Phayn glowered, but nodded, and soon the pear was squirming in its fruit cup. She took a deep breath, then reached for the edge of the picture. Then she paused and grabbed Fender’s wrist. “If you run out on me again, you will regret it to the day you die then back around again until before you were born.”
The painting swung open.
In the spirit of common decency, the author will not describe the scene that greeted Phayn’s eyes. She will not remark upon the leather pants or the velvet couch. She will not explain what whipped cream and honey look like when they appear to have been shampooed into an unconscious man’s scalp. She will say absolutely nothing about the nipple clamps.
Suffice to say that two very startled fangirls were suddenly looking out at them from a makeshift darkroom in a cloud of Fred and George’s Peruvian Instant Darkness Powder, holding half-developed wizarding photographs and a collapsible tripod.
Phayn did, in many respects, the thing she did best, and tackled them to the floor. A group of house-elves whooped and whistled, and gave her a 9.7 for form (though Dobby later admitted to Ally that she would always be the best glomper in his book). Tables and basins of developing photographs scattered everywhere, coating the floor in ink and ruined paper.

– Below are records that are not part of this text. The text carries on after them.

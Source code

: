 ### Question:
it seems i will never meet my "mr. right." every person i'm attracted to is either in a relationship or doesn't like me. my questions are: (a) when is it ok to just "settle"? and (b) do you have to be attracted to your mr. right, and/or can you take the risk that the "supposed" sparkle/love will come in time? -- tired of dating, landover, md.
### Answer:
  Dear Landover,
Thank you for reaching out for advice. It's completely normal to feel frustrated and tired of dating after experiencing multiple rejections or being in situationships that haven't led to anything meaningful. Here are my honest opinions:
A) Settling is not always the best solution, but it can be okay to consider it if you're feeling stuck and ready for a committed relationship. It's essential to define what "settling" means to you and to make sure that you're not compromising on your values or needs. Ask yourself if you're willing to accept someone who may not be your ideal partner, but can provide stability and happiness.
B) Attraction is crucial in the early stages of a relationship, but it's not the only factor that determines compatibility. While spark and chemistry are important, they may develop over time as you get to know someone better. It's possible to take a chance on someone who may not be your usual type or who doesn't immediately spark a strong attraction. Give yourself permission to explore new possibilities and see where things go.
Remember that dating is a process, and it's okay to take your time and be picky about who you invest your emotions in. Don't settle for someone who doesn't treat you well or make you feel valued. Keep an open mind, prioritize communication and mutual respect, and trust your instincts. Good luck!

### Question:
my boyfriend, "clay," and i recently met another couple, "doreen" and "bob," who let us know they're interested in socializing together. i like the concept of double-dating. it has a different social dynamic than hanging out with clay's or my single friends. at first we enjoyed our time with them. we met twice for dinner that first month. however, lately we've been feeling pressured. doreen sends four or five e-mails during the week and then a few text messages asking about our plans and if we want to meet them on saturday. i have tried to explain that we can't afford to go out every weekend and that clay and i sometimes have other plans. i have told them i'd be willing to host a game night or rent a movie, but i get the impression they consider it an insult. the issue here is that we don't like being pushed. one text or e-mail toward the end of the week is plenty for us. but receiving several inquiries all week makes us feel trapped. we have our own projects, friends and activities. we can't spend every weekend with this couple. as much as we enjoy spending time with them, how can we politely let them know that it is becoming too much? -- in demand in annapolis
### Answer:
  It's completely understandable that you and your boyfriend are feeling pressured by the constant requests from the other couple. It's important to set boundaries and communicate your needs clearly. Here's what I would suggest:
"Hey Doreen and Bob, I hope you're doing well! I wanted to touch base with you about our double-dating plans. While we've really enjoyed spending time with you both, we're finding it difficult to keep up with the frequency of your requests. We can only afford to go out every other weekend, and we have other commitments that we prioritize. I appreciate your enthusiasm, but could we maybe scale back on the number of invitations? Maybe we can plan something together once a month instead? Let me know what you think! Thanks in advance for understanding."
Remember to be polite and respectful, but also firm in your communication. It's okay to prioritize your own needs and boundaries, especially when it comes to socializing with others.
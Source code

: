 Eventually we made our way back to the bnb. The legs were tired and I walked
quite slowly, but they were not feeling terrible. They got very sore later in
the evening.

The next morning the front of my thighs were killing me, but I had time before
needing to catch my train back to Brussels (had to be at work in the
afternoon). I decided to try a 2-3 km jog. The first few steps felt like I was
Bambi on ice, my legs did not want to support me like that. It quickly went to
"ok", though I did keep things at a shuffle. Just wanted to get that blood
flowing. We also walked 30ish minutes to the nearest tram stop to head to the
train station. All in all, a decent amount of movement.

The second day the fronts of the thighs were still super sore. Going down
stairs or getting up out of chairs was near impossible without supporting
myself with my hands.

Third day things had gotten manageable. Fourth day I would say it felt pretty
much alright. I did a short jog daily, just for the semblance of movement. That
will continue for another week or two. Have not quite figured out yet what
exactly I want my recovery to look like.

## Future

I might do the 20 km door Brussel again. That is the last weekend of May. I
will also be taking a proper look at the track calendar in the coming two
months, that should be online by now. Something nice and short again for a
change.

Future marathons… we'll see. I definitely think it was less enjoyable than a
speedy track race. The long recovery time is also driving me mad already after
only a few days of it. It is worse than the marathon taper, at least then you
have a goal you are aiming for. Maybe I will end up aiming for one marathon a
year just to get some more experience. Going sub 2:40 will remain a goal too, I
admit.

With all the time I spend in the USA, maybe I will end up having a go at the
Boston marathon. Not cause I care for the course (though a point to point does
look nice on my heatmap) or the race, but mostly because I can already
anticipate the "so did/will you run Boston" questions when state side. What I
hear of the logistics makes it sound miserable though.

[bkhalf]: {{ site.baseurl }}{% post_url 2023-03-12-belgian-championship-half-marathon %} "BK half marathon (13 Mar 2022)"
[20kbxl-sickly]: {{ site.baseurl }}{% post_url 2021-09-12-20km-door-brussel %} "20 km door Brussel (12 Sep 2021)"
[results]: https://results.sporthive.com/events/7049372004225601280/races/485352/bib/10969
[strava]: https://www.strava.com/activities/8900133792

Fender, feeling slightly ill, took off his cloak and threw it over the unconscious Potions master. This was not so much a gesture of compassion as a desire not to touch the older man in a way that would inevitably supply the Slasherings with gossip for the next twelve years. However, it must be said that Fender was not a big guy, nor was he an especially strong one. He only managed to get Snape off of the velvet couch and five feet toward the door before collapsing under his weight.
“Get up, Fender, I can’t hold them forever,” shouted Phayn.
“He’s not made of feathers, you know!” shouted Fender, trying to hitch Snape over his shoulder.
“No, I don’t think so. Bones, I imagine, and assorted organs.” Miss Brin was smiling like a cat as she stood in the portal next to Sirius Black and Professor McGonagall. “Oh, my. I am going to love hearing this one explained.”